The outlook for the Metropolitan Transportation Authority’s (MTA) budget has improved considerably over the past year thanks to the economic recovery as well as low energy costs and interest rates, according to a report released today by State Comptroller Thomas P. DiNapoli.
“The MTA has used an unexpected windfall to invest in its capital program and increase services and maintenance,” DiNapoli said. “While the MTA still faces challenges, it has recovered from the recession and, to its credit, it has improved its financial position for the future. Because fares have soared in recent years, a time when many riders could least afford the hikes, the MTA should look for ways to minimize future increases.”

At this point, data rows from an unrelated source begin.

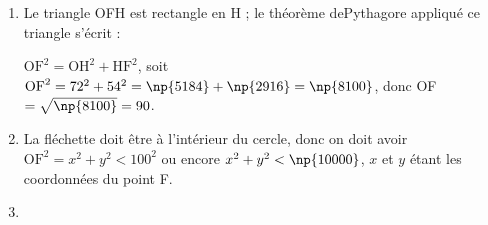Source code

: \begin{enumerate}
\item %
Le triangle OFH est rectangle en H ; le théorème dePythagore appliqué ce triangle s'écrit :

$\text{OF}^2 = \text{OH}^2 + \text{HF}^2$, soit $\text{OF}^2 =  72^2 + 54^2 = \np{5184} + \np{2916} = \np{8100}$, donc OF $= \sqrt{\np{8100}} = 90$.

\item %
La fléchette doit être à l'intérieur du cercle, donc on doit avoir $\text{OF}^2 = x^2 + y^2 < 100^2$ ou encore $x^2 + y^2 < \np{10000}$, $x$ et $y$ étant les coordonnées du point F.
\item %







\end{enumerate}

The average subway fare rose by 45 percent between 2007 and 2015, nearly three times faster than the inflation rate for the metropolitan region (14.8 percent). These increases occurred as the Great Recession took a heavy toll on family finances. The MTA plans to raise fares and tolls by 4 percent in 2017 and by another 4 percent in 2019, slightly less than the projected inflation rate for this period.
DiNapoli’s report notes that since 1991, subway ridership has grown by 77 percent and is expected to reach 1.77 billion riders in 2016, the highest level since 1949. The Long Island Rail Road, Metro-North and the MTA’s bridges and tunnels are also reporting record use.
On July 27, 2016, the MTA released a preliminary budget for 2017 and an associated financial plan covering calendar years 2016 through 2020. The MTA projects a year-end cash balance of $200 million in 2016 (two-thirds higher than previously projected). It has also closed the budget gap that had been projected for 2019, but is projecting a $371 million budget gap for 2020.
After a 17-month delay, the state and city reached a final agreement on their contributions to the MTA’s 2015-2019 capital program. The capital program totals $29.5 billion and includes funding for maintenance, modernization and expansion. The state and city, however, have yet to identify the sources for $9.2 billion of their $10.8 billion contribution, making it impossible to measure the impacts on the state or city budgets, or taxpayers.
The MTA is funding 40 percent of the cost of the capital program ($11.8 billion), including $8.2 billion from borrowing. Debt outstanding is expected to increase from $29 billion in 2010 to $41.4 billion in 2020, an increase of 43 percent over 10 years. Debt service would exceed $3.1 billion by 2020, nearly one-third higher than in 2015. Debt service and other operating resources supporting the capital program would consume, on average, 20 percent of revenue during the financial plan period.
In the past six months alone, the MTA has realized $1.6 billion in unanticipated resources, including $1.1 billion in lower debt service and energy costs. About half of the resources were used to cover the higher cost of employee fringe benefits. The MTA has also allocated resources to improve customer amenities, service, maintenance and security.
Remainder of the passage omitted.